◆ Instructions to follow:
Search the records for "goes" and copy each line that holds it.

==================================================

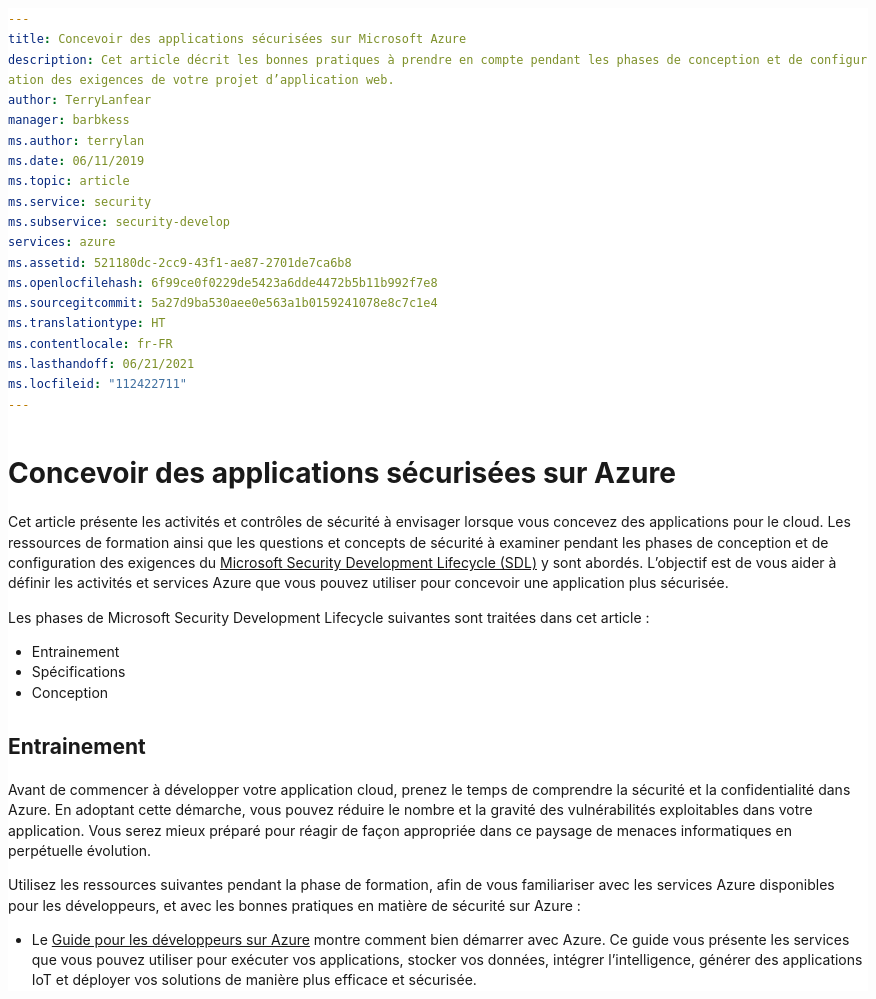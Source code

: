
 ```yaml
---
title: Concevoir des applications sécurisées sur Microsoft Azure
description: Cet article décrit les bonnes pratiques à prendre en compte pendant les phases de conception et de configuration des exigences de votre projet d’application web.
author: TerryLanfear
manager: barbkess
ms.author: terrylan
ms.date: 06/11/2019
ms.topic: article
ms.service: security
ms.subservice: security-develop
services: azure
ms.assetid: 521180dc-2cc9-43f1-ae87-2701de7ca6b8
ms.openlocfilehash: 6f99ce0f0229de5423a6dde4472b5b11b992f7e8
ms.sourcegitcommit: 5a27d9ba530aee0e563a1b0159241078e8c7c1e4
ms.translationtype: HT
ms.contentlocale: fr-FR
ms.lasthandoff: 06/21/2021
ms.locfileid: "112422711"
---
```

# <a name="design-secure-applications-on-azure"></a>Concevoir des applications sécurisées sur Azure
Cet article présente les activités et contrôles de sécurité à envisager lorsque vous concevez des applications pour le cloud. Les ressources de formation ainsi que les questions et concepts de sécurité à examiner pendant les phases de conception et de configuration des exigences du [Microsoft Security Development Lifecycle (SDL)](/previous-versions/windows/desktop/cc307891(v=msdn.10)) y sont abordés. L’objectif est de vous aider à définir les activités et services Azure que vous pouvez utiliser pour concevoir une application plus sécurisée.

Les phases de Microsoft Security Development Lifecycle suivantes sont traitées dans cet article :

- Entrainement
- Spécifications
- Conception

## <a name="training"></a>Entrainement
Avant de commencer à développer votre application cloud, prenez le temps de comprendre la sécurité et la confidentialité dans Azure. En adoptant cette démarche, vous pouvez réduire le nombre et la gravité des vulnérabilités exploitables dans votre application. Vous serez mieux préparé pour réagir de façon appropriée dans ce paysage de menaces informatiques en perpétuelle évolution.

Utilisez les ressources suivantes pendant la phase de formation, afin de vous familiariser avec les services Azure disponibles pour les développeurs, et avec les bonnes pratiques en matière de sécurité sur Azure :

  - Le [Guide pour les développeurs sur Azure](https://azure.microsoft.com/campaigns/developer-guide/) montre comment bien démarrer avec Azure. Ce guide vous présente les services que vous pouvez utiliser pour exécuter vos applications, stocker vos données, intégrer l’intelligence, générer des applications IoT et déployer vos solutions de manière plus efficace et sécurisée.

==================================================

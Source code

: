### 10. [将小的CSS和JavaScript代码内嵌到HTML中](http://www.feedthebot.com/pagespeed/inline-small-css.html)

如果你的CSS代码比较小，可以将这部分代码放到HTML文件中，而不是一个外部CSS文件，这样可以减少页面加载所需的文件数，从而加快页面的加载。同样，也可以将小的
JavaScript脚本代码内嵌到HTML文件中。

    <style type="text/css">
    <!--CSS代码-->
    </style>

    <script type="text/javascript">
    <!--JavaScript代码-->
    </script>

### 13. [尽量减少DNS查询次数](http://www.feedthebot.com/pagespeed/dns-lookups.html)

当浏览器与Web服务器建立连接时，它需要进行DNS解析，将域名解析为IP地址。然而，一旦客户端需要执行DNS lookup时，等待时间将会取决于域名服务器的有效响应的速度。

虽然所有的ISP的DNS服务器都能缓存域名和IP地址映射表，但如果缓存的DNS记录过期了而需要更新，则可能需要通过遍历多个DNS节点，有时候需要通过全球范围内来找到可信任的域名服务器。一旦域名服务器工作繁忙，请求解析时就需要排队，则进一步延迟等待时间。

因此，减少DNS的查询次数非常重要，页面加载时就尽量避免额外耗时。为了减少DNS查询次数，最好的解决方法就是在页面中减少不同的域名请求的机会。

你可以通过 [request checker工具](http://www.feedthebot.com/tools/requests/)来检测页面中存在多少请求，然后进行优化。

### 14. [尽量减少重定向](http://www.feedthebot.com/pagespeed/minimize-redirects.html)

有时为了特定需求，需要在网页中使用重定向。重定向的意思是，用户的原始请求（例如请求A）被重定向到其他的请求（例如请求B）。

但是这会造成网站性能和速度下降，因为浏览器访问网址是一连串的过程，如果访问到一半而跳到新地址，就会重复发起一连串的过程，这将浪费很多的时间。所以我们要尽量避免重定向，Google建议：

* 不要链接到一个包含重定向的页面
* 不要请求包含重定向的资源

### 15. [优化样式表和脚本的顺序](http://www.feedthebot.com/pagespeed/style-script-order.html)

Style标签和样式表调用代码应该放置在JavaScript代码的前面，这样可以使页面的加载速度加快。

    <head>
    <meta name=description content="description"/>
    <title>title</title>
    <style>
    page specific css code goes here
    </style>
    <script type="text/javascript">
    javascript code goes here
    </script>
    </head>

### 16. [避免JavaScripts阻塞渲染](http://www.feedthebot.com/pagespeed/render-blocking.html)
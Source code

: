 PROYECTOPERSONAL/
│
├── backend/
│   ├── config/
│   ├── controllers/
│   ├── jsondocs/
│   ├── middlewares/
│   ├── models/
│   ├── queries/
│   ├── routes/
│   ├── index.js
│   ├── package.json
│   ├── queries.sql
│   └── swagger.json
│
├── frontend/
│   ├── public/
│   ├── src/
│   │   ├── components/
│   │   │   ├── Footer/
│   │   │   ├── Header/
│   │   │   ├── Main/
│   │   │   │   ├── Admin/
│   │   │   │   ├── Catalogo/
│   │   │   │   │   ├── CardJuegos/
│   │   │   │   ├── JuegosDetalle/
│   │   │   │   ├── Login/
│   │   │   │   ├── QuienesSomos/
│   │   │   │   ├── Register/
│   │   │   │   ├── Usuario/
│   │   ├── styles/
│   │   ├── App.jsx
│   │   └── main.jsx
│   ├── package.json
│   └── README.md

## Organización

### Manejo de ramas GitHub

==================================================

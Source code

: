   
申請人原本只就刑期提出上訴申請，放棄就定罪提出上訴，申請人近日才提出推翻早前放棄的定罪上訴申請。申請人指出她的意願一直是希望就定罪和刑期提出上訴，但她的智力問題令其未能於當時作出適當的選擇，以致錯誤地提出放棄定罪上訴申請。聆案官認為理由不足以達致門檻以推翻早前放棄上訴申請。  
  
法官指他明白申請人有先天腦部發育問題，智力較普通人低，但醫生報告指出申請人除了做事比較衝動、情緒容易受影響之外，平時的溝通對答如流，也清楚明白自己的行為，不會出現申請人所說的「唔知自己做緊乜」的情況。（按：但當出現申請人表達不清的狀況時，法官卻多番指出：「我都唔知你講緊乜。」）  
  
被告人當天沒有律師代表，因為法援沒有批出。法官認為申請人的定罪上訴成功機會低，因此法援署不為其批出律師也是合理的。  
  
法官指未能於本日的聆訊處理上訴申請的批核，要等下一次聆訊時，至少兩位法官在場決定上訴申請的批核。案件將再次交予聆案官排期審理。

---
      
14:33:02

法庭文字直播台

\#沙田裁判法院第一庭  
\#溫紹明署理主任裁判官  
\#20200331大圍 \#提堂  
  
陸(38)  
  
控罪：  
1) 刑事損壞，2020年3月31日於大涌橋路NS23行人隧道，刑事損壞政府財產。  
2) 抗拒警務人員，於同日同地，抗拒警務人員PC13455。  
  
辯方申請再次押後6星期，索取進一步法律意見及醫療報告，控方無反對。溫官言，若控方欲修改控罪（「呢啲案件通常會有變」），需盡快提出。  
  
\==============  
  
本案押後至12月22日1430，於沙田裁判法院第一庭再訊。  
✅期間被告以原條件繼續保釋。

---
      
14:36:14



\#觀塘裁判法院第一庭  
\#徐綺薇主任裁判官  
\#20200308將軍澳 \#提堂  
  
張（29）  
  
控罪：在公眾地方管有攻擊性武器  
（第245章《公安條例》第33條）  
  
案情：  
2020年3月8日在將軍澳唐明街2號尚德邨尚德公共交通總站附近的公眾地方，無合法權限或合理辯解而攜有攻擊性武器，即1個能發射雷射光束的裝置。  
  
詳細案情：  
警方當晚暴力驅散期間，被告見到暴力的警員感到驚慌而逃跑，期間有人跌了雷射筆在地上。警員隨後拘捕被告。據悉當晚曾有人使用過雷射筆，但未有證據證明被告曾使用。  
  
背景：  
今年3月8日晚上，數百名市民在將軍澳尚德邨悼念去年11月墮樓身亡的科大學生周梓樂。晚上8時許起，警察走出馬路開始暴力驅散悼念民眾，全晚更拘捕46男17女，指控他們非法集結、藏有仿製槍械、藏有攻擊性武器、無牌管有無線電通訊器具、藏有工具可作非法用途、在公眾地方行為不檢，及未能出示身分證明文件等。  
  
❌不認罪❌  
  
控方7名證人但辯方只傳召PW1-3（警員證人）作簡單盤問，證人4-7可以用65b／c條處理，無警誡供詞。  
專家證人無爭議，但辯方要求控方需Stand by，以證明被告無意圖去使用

==================================================

◆ Final answer:
    page specific css code goes here
    javascript code goes here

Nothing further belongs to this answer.